June 3, 2024


Frasca! We don’t document every time that we visit, but this menu was spectacular! 


To clearly distinguish between the menu and our descriptions, quotes from the menu will be in a Helvetica Neue font, our descriptions will be in the usual Times New Roman font.

The 4 course, or “Quattro Piatti” menu. You select one dish for each course. Bill and Martin both simply had to do the Risotto with Pacific Morel mushrooms. 

We always start with the only dish that’s always on the menu - Frico Caldo. It turns out that they get the Montasio cheese that’s key to the dish from Cheese Importers!

Our wine tonight is an amazing Dalia Maris “Piccolo”. Martin got citrus and a touch of pineapple on the nose.  Bill smells unidentified tropical fruits and a hint of minerality. There is a rich full body to it as well. Definitely want to try out more of this vintners work.

This was quite the surprise, we haven’t had sourdough this good even from Boudin’s in San Francisco. It really was the best we’d ever had. The butter is made in France and we have no idea of how it was formed up like that!

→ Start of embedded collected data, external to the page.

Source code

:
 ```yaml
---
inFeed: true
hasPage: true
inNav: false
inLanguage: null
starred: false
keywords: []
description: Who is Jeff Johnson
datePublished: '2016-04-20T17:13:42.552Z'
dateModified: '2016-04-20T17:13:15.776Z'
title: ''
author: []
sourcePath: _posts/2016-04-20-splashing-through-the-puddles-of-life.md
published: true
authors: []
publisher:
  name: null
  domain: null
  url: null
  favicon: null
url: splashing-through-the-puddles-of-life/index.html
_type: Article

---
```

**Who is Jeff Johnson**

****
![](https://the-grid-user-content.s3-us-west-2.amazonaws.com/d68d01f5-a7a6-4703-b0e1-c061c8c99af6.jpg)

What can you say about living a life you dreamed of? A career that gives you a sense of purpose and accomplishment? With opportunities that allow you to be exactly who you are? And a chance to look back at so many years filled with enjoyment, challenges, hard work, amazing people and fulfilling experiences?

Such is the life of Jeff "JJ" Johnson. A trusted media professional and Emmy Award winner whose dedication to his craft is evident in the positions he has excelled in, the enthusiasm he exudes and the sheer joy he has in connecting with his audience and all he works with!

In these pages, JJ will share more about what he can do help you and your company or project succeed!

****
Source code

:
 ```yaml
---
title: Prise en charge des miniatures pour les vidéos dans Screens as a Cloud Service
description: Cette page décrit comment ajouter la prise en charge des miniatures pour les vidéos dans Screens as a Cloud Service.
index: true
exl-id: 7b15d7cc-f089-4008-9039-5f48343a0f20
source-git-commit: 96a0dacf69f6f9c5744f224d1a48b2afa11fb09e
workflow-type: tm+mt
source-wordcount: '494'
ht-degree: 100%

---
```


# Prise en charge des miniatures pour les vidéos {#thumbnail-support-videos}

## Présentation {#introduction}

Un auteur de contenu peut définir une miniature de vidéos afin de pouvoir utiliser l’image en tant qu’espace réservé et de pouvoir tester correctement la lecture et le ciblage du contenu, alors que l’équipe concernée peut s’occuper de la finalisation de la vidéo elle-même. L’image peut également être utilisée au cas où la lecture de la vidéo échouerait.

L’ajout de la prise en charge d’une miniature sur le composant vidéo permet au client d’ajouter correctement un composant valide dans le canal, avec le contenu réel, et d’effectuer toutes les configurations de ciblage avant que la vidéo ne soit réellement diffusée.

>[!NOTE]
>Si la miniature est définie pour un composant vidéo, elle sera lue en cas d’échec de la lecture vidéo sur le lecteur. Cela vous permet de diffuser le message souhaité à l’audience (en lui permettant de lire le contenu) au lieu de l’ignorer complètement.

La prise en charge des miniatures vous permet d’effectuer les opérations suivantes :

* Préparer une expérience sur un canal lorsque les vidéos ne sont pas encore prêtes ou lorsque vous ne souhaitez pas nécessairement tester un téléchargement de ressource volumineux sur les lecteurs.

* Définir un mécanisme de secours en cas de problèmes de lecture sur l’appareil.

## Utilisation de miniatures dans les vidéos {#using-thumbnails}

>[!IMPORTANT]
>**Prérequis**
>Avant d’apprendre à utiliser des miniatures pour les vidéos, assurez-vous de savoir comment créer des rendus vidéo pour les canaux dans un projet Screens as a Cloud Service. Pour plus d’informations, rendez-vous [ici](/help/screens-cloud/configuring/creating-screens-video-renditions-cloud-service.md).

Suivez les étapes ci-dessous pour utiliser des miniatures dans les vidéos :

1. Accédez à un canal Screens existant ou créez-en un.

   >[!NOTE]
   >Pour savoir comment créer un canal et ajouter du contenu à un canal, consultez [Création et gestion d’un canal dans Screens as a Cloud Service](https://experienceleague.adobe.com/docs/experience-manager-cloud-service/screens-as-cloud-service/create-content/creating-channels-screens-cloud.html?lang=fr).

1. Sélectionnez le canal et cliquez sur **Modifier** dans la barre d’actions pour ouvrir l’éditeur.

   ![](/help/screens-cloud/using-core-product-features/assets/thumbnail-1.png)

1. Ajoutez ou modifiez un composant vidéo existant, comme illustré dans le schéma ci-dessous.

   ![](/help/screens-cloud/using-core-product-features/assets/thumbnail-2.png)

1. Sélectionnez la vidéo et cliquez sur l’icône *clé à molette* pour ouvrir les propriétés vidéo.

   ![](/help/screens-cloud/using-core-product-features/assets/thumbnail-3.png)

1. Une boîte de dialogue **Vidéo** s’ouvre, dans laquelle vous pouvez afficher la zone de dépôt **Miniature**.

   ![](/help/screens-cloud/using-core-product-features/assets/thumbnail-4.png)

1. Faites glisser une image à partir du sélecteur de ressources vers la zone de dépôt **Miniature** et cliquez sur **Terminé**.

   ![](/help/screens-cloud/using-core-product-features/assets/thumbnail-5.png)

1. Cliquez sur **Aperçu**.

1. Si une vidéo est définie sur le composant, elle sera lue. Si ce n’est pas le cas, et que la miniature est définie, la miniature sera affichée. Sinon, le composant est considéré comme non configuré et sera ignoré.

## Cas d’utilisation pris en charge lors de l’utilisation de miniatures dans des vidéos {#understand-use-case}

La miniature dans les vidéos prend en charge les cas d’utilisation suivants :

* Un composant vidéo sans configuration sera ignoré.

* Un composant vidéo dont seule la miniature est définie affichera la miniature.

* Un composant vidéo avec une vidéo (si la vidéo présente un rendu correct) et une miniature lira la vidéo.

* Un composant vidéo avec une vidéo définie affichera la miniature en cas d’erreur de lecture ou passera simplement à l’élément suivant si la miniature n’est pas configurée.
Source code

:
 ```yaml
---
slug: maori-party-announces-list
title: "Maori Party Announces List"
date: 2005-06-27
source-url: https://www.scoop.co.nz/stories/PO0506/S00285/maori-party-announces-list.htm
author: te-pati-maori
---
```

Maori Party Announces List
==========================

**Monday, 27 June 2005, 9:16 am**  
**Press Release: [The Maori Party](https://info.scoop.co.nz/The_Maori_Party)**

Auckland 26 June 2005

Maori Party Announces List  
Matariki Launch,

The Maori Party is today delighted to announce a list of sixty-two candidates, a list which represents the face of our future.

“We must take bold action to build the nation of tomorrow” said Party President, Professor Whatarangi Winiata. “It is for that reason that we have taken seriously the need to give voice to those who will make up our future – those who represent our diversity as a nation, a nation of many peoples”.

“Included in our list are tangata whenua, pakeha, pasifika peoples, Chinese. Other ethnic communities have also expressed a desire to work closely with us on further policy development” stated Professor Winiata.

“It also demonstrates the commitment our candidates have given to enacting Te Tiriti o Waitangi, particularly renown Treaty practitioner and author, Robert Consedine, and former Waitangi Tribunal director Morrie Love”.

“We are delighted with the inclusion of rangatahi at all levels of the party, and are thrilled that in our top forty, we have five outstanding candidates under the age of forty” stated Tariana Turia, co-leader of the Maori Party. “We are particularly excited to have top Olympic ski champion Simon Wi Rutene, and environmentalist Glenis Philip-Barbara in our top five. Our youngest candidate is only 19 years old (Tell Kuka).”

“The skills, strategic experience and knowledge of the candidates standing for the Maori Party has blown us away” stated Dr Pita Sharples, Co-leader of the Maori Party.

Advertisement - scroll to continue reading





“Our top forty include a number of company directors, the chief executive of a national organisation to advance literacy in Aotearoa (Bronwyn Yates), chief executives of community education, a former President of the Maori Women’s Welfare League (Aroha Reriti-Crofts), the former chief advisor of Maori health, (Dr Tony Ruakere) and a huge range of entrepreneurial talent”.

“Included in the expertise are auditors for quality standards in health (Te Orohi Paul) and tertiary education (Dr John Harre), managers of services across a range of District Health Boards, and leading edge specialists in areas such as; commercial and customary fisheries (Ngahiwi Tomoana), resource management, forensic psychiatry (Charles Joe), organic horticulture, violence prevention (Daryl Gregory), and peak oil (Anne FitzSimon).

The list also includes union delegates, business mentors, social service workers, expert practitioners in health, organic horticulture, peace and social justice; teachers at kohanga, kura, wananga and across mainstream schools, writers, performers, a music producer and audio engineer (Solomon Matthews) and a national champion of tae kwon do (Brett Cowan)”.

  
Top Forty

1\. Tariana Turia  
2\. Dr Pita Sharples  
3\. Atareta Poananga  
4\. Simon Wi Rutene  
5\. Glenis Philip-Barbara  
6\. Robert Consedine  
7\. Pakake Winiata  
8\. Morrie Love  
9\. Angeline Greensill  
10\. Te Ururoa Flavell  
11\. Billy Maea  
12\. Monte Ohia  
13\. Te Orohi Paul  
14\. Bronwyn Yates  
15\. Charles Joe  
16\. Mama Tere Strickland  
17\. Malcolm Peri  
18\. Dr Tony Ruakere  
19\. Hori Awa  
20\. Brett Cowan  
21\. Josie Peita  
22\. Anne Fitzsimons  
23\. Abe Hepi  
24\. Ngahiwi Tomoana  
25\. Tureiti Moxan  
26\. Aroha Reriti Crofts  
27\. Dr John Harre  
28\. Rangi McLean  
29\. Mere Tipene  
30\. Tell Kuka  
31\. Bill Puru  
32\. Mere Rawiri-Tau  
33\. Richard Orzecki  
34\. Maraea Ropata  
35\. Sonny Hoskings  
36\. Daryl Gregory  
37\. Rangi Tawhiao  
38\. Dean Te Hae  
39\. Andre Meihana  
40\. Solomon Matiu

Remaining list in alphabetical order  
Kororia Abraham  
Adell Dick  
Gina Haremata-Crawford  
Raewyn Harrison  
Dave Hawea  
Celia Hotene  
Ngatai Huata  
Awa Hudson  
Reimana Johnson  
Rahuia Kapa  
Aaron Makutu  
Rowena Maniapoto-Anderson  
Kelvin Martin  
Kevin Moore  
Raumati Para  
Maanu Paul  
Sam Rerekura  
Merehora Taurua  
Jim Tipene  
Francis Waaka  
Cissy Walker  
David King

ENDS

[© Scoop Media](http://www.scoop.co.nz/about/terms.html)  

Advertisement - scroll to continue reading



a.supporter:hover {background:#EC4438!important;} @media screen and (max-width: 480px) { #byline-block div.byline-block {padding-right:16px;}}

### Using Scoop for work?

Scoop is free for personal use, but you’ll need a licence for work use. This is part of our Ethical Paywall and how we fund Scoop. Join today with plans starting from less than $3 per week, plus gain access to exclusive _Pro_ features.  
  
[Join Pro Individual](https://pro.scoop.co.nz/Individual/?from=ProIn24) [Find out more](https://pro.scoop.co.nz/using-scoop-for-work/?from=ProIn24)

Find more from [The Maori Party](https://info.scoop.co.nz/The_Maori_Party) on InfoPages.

Another surprise, this Amuse-bouche is Elderflower soda with rhubarb. Wow this is amazingly bright. This is spring in a bowl. 

Bill’s Antipasta was:

PANCIA DI MAIALE

pork belly • alubia bean • nutmeg • sauerkraut • green garlic


Bill says, “I hate sauerkraut”, but they made it work! Absolutely amazing.

Martin’s Antipasta was:

CRUDO DI CAPESANTE

day boat scallop• rhubarb • celtuce • pistachio • spiced oil


Celtuce, also known as celery lettuce is a lettuce that’s primarily grown for its stem. Really adds some crunch. The rhubarb is really sweet and an interesting contrast to the rich scallops. The pistachio “milk” is really a fairly thick oil completely infused with pistachios. Again a contrast to rich scallops.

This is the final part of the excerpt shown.